The funds will be raised for IDFC Project Equity, in which Citigroup and India Infrastructure Finance Co., a state-owned infrastructure finance firm, are key investors, the sources said.
The company already has a project equity fund, which manages about Rs 4,882.5 crore in roads, ports, airports and power projects.
The new fund, which is set to be launched in the second half of this year, will also invest in such projects, said the sources.
"We have invested nearly 80% of our first fund and exited a couple of investments. Now, we are looking to launch the second fund," said one of the sources.
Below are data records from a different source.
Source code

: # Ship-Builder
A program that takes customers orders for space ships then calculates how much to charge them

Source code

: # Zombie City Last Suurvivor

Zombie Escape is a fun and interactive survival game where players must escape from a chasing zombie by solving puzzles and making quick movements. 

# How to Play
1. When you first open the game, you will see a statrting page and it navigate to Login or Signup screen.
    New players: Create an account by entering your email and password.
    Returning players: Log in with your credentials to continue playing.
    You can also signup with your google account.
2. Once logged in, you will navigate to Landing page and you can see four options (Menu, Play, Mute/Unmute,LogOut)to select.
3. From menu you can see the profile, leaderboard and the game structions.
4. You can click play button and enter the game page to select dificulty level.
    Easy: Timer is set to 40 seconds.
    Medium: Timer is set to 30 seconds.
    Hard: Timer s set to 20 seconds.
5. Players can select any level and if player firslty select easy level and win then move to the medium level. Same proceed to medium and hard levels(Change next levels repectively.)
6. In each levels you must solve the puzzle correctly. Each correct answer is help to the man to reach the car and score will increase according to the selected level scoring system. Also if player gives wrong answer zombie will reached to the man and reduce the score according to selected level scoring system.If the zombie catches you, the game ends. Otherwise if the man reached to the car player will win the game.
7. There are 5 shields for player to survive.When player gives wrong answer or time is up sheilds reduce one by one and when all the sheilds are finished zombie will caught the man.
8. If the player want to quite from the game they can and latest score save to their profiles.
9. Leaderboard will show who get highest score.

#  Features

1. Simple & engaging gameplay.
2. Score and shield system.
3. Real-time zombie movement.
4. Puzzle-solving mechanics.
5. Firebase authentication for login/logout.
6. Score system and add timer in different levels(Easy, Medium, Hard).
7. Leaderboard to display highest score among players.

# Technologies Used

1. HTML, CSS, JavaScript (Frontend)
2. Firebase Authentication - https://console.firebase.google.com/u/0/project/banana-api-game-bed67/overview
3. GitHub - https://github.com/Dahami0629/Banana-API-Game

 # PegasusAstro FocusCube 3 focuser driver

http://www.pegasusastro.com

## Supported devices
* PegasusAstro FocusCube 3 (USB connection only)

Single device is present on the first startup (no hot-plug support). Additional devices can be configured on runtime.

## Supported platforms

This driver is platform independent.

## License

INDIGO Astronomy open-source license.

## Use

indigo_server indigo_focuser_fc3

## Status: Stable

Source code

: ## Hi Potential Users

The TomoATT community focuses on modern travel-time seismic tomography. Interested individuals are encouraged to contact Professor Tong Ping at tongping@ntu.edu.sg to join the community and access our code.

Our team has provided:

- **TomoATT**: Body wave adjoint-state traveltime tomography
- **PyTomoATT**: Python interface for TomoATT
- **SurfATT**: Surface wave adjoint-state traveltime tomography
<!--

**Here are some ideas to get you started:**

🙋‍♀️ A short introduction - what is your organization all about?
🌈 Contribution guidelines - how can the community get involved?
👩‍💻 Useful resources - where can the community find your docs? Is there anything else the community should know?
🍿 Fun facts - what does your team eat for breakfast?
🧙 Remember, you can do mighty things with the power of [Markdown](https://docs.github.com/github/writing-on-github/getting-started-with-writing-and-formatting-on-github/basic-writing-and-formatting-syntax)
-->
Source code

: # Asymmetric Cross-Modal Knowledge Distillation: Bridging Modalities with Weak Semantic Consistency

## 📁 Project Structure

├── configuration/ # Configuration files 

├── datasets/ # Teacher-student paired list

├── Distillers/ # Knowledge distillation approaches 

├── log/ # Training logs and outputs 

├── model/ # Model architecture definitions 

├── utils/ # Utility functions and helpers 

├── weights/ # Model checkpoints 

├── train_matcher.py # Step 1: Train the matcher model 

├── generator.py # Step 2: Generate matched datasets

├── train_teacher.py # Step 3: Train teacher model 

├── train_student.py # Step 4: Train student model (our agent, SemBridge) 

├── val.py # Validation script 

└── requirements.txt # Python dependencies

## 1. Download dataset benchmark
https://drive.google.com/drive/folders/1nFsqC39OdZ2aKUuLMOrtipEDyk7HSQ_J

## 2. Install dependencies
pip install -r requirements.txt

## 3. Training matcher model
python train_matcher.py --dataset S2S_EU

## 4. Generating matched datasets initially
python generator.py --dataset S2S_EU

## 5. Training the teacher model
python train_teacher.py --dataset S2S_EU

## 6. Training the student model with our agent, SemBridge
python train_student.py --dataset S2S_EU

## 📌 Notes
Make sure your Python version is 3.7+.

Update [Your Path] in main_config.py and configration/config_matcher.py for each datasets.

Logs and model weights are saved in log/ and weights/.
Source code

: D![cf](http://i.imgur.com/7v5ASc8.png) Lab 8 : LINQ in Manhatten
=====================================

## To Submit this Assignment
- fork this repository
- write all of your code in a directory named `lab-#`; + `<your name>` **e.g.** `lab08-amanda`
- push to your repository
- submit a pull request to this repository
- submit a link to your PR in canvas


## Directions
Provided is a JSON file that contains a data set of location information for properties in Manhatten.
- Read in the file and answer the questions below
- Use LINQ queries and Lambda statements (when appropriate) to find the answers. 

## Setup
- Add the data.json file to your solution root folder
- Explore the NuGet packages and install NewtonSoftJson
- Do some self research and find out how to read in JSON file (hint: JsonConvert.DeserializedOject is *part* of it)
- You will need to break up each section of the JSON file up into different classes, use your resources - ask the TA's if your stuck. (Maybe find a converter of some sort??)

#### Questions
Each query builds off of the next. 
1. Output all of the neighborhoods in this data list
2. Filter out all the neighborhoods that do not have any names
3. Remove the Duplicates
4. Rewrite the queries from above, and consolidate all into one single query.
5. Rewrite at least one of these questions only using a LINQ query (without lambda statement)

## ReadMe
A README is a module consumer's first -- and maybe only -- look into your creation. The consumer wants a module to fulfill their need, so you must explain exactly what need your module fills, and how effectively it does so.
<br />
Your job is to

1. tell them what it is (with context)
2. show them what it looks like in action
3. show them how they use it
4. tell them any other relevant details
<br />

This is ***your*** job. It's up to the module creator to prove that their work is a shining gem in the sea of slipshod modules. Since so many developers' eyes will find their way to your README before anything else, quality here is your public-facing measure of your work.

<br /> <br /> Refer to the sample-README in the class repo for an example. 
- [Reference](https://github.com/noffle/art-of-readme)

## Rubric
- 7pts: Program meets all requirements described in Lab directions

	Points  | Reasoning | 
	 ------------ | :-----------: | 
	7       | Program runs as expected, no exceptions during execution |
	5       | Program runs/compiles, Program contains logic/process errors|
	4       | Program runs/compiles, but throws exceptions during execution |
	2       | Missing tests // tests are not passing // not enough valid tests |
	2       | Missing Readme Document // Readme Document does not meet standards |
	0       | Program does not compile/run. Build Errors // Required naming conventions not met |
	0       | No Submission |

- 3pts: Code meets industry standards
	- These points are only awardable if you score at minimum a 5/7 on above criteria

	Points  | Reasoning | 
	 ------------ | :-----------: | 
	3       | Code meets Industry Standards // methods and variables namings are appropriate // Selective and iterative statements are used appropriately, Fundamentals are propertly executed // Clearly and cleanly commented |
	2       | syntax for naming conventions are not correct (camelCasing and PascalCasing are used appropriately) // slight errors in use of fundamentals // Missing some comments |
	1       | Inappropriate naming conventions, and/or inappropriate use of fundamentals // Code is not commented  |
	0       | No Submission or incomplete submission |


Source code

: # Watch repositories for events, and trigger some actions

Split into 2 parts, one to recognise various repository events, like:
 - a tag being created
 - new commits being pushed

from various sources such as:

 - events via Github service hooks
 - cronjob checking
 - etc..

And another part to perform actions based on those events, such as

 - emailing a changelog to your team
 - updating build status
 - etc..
An IDFC spokeswoman declined to comment.
The previous fund drew investors from India, the United States, Canada, Europe, Japan and the Middle East, and the new fund will target investors in the same places, one of the sources said.
The existing IDFC Project Equity fund is part of the Rs 26,250 crore India Infrastructure Financing Initiative announced in early 2007 by IDFC, Citigroup, Blackstone Group and India Infrastructure Finance Company. The initiative was to have a Rs 10,500 crore equity component and Rs 15,775 crore debt portion.
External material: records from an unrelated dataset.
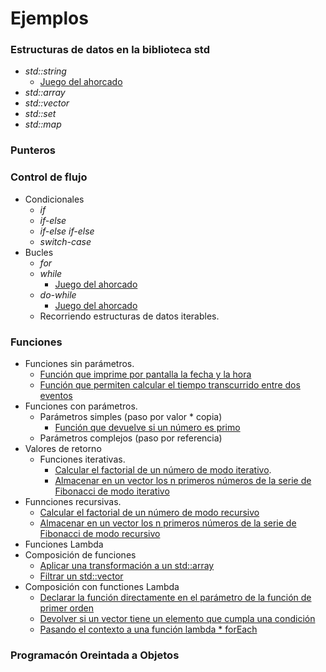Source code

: # Ejemplos

### Estructuras de datos en la biblioteca std

* _std::string_
  * [Juego del ahorcado](./ejemplos/flujo/while_dowhile/ahorcado.cpp)
* _std::array_
* _std::vector_
* _std::set_
* _std::map_

### Punteros

### Control de flujo

* Condicionales
  * _if_
  * _if-else_
  * _if-else if-else_
  * _switch-case_
* Bucles
  * _for_
  * _while_
    * [Juego del ahorcado](./ejemplos/flujo/while_dowhile/ahorcado.cpp)
  * _do-while_
    * [Juego del ahorcado](./ejemplos/flujo/while_dowhile/ahorcado.cpp)
  * Recorriendo estructuras de datos iterables.

### Funciones

* Funciones sin parámetros.
  * [Función que imprime por pantalla la fecha y la hora](https://github.com/Nebrija*Programacion/Programacion*I/tree/master/ejemplos/funciones/parametros/sinparametros/)
  * [Función que permiten calcular el tiempo transcurrido entre dos eventos](https://github.com/Nebrija*Programacion/Programacion*I/tree/master/ejemplos/funciones/parametros/sinparametrosconretorno/)
* Funciones con parámetros.
  * Parámetros simples (paso por valor * copia)
    * [Función que devuelve si un número es primo](https://github.com/Nebrija*Programacion/Programacion*I/tree/master/ejemplos/funciones/parametros/porcopia/esprimo)
  * Parámetros complejos (paso por referencia)
* Valores de retorno
  * Funciones iterativas.
    * [Calcular el factorial de un número de modo iterativo](https://github.com/Nebrija*Programacion/Programacion*I/tree/master/ejemplos/funciones/iterativo/factorial).
    * [Almacenar en un vector los n primeros números de la serie de Fibonacci de modo iterativo](https://github.com/Nebrija*Programacion/Programacion*I/tree/master/ejemplos/funciones/iterativo/fibonacci)
* Funnciones recursivas.
  * [Calcular el factorial de un número de modo recursivo](https://github.com/Nebrija*Programacion/Programacion*I/tree/master/ejemplos/funciones/recursivo/factorial)
  * [Almacenar en un vector los n primeros números de la serie de Fibonacci de modo recursivo](https://github.com/Nebrija*Programacion/Programacion*I/tree/master/ejemplos/funciones/recursivo/fibonacci)
* Funciones Lambda
* Composición de funciones
  * [Aplicar una transformación a un std::array](https://github.com/Nebrija*Programacion/Programacion*I/tree/master/ejemplos/funciones/composicion/transform)
  * [Filtrar un std::vector](https://github.com/Nebrija*Programacion/Programacion*I/tree/master/ejemplos/funciones/composicion/filter)
* Composición con functiones Lambda
  * [Declarar la función directamente en el parámetro de la función de primer orden](https://github.com/Nebrija*Programacion/Programacion*I/tree/master/ejemplos/funciones/lambda/inline)
  * [Devolver si un vector tiene un elemento que cumpla una condición](https://github.com/Nebrija*Programacion/Programacion*I/tree/master/ejemplos/funciones/lambda/contains)
  * [Pasando el contexto a una función lambda * forEach](https://github.com/Nebrija*Programacion/Programacion*I/tree/master/ejemplos/funciones/lambda/foreach)

### Programacón Oreintada a Objetos
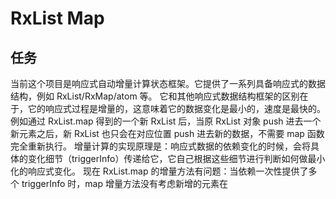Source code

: # RxList Map 

## 任务
当前这个项目是响应式自动增量计算状态框架。它提供了一系列具备响应式的数据结构，例如 RxList/RxMap/atom 等。
它和其他响应式数据结构框架的区别在于，它的响应式过程是增量的，这意味着它的数据变化是最小的，速度是最快的。
例如通过 RxList.map 得到的一个新 RxList 后，当原 RxList 对象 push 进去一个新元素之后，新 RxList 也只会在对应位置 push 进去新的数据，不需要 map 函数完全重新执行。
增量计算的实现原理是：响应式数据的依赖变化的时候，会将具体的变化细节（triggerInfo）传递给它，它自己根据这些细节进行判断如何做最小化的响应式变化。
现在 RxList.map 的增量方法有问题：当依赖一次性提供了多个 triggerInfo 时，map 增量方法没有考虑新增的元素在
However, Blackstone later pulled out of the venture.
Several private equity groups, including the 3i Group PLC and a fund jointly managed by India's State Bank of India and Australia's Macquarie Group, are on the road to raise India infrastructure funds worth a combined Rs 22,500 crore, sources have said.
Others raising India infrastructure funds include the private equity arms of no. 2 Indian lender ICICI Bank and Kotak Mahindra Bank.
Private equity investments in Indian infrastructure fell 60% in 10 transactions during January-March quarter compared with $459 million in 16 transactions a year ago, according to industry tracker VCCircle.com, as policy concerns and slowing growth dampened sentiment.
Poor infrastructure acts as a bottleneck to India's economic growth, which slowed to 6.1% in the December last quarter, the weakest annual pace in almost three years.
India wants the private sector to invest hundreds of billions of dollars in infrastructure over the next five years.
But bureaucratic red tape, a lack of domestic long-term debt and battles between farmers and industry over land have hit construction and funding targets, hurting industrial growth.